Ingredients:
Marinade:
- ½ cup extra virgin olive oil
- 1 lemon, juiced (~3-4 Tbsp.)
- 2 Tbsp. fresh oregano leaves (or 2 tsp. dried)
- 1 Tbsp. fresh dill, roughly chopped (or 2 tsp. dried)
- 2 cloves garlic, minced
- 1 tsp. honey or maple syrup
- ½ tsp. sea salt
- ¼ tsp. black pepper
Bowl:
- 4 salmon fillets (1-1 ¼ lbs.)
- 1 ½ cups cooked quinoa** (or couscous, white or brown rice, or cauliflower rice)
- 4 cups romaine or mixed greens
- 1 cup sliced English cucumber
- 1 cup halved cherry tomatoes
- ½ cup sliced red onion
- 1 can garbanzo beans, drained and rinsed
- ⅓ cup pitted kalamata olives, halved
- ½ cup feta cheese, crumbled
- 1 avocado, sliced or diced
Tzatziki:
- ½ cup grated English cucumber, squeezed to remove water
- ½ cup plain Greek yogurt
- 1 ½ Tbsp. lemon juice
- 1 Tbsp. extra virgin olive oil
- 1 Tbsp. fresh dill (or 1 tsp. dried)
- 2 cloves garlic, minced
- ¼ tsp. sea salt
- ¼ tsp. black pepper
Instructions:
- Preheat the oven to 425℉.
- In a small bowl, combine the marinade ingredients.
- Place the salmon in a shallow dish and pour half of the marinade over it.
- Marinate for 15 minutes.

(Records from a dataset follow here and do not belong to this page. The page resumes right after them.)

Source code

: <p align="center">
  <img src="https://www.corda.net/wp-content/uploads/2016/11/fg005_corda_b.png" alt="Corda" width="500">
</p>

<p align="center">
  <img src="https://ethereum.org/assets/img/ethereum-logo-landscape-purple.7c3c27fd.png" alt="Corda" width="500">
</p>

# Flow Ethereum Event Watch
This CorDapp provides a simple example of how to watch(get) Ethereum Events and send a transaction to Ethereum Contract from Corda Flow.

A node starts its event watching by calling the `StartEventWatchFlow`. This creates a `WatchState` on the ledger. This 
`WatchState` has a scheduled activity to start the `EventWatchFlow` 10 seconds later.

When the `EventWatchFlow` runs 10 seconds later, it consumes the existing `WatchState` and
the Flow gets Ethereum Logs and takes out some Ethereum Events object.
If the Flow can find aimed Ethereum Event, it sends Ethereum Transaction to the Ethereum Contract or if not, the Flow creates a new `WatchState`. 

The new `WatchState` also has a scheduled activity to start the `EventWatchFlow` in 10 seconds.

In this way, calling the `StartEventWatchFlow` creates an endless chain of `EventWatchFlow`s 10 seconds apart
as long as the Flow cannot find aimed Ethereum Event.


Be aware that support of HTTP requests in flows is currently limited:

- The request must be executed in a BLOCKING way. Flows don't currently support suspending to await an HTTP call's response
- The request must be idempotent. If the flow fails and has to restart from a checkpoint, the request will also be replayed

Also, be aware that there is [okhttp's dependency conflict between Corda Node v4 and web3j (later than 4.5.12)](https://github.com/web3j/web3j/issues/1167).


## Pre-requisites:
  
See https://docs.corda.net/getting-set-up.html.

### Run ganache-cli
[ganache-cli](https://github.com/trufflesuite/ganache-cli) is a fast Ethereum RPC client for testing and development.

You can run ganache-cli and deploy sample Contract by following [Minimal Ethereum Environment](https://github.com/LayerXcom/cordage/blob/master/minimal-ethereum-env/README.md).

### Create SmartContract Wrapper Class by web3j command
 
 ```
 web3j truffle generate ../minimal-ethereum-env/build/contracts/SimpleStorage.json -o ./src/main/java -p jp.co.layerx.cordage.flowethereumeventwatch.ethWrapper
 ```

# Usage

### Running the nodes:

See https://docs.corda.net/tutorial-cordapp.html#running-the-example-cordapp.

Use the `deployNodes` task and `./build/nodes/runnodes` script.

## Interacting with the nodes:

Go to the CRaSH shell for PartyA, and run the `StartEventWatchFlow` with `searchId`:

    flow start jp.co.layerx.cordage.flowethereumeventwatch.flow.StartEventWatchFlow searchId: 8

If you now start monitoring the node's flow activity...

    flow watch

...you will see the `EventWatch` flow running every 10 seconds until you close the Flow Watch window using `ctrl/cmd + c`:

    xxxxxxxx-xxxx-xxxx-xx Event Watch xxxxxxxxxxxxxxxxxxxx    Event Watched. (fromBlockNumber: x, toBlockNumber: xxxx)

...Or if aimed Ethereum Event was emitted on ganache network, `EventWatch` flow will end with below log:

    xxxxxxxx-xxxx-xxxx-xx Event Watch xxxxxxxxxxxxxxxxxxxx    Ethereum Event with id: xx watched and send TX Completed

Save the remaining marinade for later.
- Place the marinated salmon, skin side down, on a baking sheet lined with parchment paper.
- Bake for 9-12 minutes, or until the salmon is cooked through and flakes easily.
- Let rest for 5 minutes.
- Meanwhile, combine the cucumber, cherry tomatoes, red onion, and garbanzo beans in a bowl.
- Toss with the remaining marinade. Set aside.
- For the Tzatziki sauce, mix all ingredients in a bowl. Set aside.
- Assemble the bowls: Place greens in each bowl, followed by the marinated veggie mixture and quinoa.
- Top with a salmon fillet. Add a dollop of Tzatziki, feta cheese, kalamata olives, and avocado.